A Mark Stivers cartoon of 5/21/11 (found via Funny Times):
This is an ambiguity in context, discussed in this blog here:
If you order a hot dog in an eating establishment, you’ll automatically get the sausage in a bun. But if you go to a grocery store to buy hot dogs, they don’t come with buns; these you have to buy separately.
So strictly speaking, hotdog-1 + bun = hotdog-2 (and we can’t conclude that bun = 0, even conceding the ambiguity of + and =).
(Hamburger works the same way.)
A related ambiguity, from the posting linked to above:
If you go to an Olneyville N.Y. System place and order a wiener roll, you expect to get a roll (or bun) with a wiener in it, a wiener in a roll.
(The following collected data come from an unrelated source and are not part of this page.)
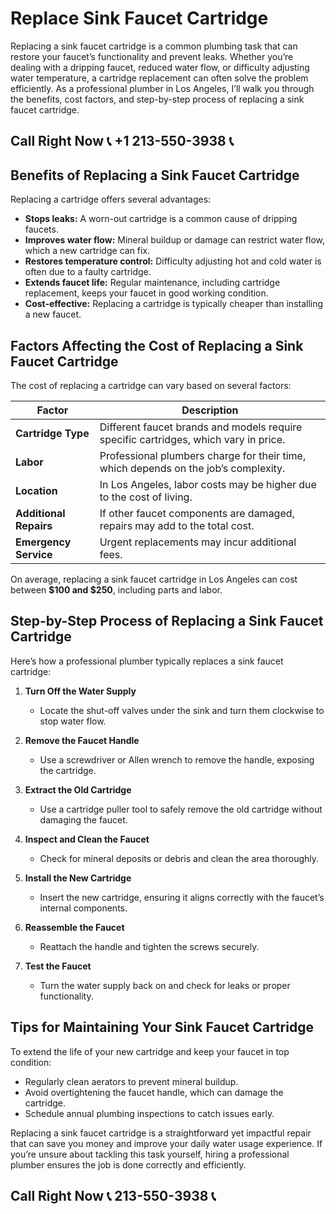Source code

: # Replace Sink Faucet Cartridge  

Replacing a sink faucet cartridge is a common plumbing task that can restore your faucet’s functionality and prevent leaks. Whether you’re dealing with a dripping faucet, reduced water flow, or difficulty adjusting water temperature, a cartridge replacement can often solve the problem efficiently. As a professional plumber in Los Angeles, I’ll walk you through the benefits, cost factors, and step-by-step process of replacing a sink faucet cartridge.  

## Call Right Now 📞 +1 213-550-3938 📞

## Benefits of Replacing a Sink Faucet Cartridge  

Replacing a cartridge offers several advantages:  
- **Stops leaks:** A worn-out cartridge is a common cause of dripping faucets.  
- **Improves water flow:** Mineral buildup or damage can restrict water flow, which a new cartridge can fix.  
- **Restores temperature control:** Difficulty adjusting hot and cold water is often due to a faulty cartridge.  
- **Extends faucet life:** Regular maintenance, including cartridge replacement, keeps your faucet in good working condition.  
- **Cost-effective:** Replacing a cartridge is typically cheaper than installing a new faucet.  

## Factors Affecting the Cost of Replacing a Sink Faucet Cartridge  

The cost of replacing a cartridge can vary based on several factors:  

| **Factor**                | **Description**                                                                 |  
|----------------------------|---------------------------------------------------------------------------------|  
| **Cartridge Type**         | Different faucet brands and models require specific cartridges, which vary in price. |  
| **Labor**                  | Professional plumbers charge for their time, which depends on the job’s complexity. |  
| **Location**               | In Los Angeles, labor costs may be higher due to the cost of living.            |  
| **Additional Repairs**     | If other faucet components are damaged, repairs may add to the total cost.      |  
| **Emergency Service**      | Urgent replacements may incur additional fees.                                  |  

On average, replacing a sink faucet cartridge in Los Angeles can cost between **$100 and $250**, including parts and labor.  

## Step-by-Step Process of Replacing a Sink Faucet Cartridge  

Here’s how a professional plumber typically replaces a sink faucet cartridge:  

1. **Turn Off the Water Supply**  
   - Locate the shut-off valves under the sink and turn them clockwise to stop water flow.  

2. **Remove the Faucet Handle**  
   - Use a screwdriver or Allen wrench to remove the handle, exposing the cartridge.  

3. **Extract the Old Cartridge**  
   - Use a cartridge puller tool to safely remove the old cartridge without damaging the faucet.  

4. **Inspect and Clean the Faucet**  
   - Check for mineral deposits or debris and clean the area thoroughly.  

5. **Install the New Cartridge**  
   - Insert the new cartridge, ensuring it aligns correctly with the faucet’s internal components.  

6. **Reassemble the Faucet**  
   - Reattach the handle and tighten the screws securely.  

7. **Test the Faucet**  
   - Turn the water supply back on and check for leaks or proper functionality.  

## Tips for Maintaining Your Sink Faucet Cartridge  

To extend the life of your new cartridge and keep your faucet in top condition:  
- Regularly clean aerators to prevent mineral buildup.  
- Avoid overtightening the faucet handle, which can damage the cartridge.  
- Schedule annual plumbing inspections to catch issues early.  

Replacing a sink faucet cartridge is a straightforward yet impactful repair that can save you money and improve your daily water usage experience. If you’re unsure about tackling this task yourself, hiring a professional plumber ensures the job is done correctly and efficiently.
## Call Right Now 📞 213-550-3938 📞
On the other hand, if you go to a grocery story and WIENER ROLLS are on the shopping list, you’ll be looking for just the buns, and if you want some sort of hot-dog-oid items to put in those buns, that’s a separate trip to a different aisle.
So wiener roll is ambiguous, with the appropriate meaning determined by context.
June 17, 2012 at 9:36 am |
An exchange on Facebook:
It’s hard to disentangle this discussion, since it’s not clear what the expression hotdog stands for. If the elements of the group are two, HOTDOG and BUN, then HOTDOG + HOTDOG must be an element, either HOTDOG (in which case + is idempotent, and that’s fine) or BUN, but in either case the results require a non-standard interpretation of +.
The alternative is that the elements of the group are hotdogs and buns, in which case hotdog-x + bun-y is a hotdog, either hotdog-x (in which case bun-y is a zero) or hotdog-z (different from hotdog-x); hotdog-z is at least consistent with the intended interpretation of +. But then what are hotdog-x + hotdog-x and hotdog-x + hotdog-z? This is where the mind starts boggling.
Group theory is not a good place to go.
June 17, 2012 at 12:21 pm |
Evidently definite anaphora is not sensitive to the “ambiguity” of “hotdog”. “I bought hotdogs at the market and served them to my kids” has the most probably interpretation that the “them” refers to hotdogs-with-buns and the antecedent “hotdog” refers to hogdogs-without-buns. I imagine one could find other similar instances where the name of a dish is taken from its principle ingredient.
June 18, 2012 at 6:55 am |
I’m inclined to say “them” refers to the hotdogs without buns, and it is inferred (but not stated) that they are served in buns, simply because that’s the most common serving method and no serving method is indicated. Still, it’s an inference, and what’s directly stated is only that the meat was served.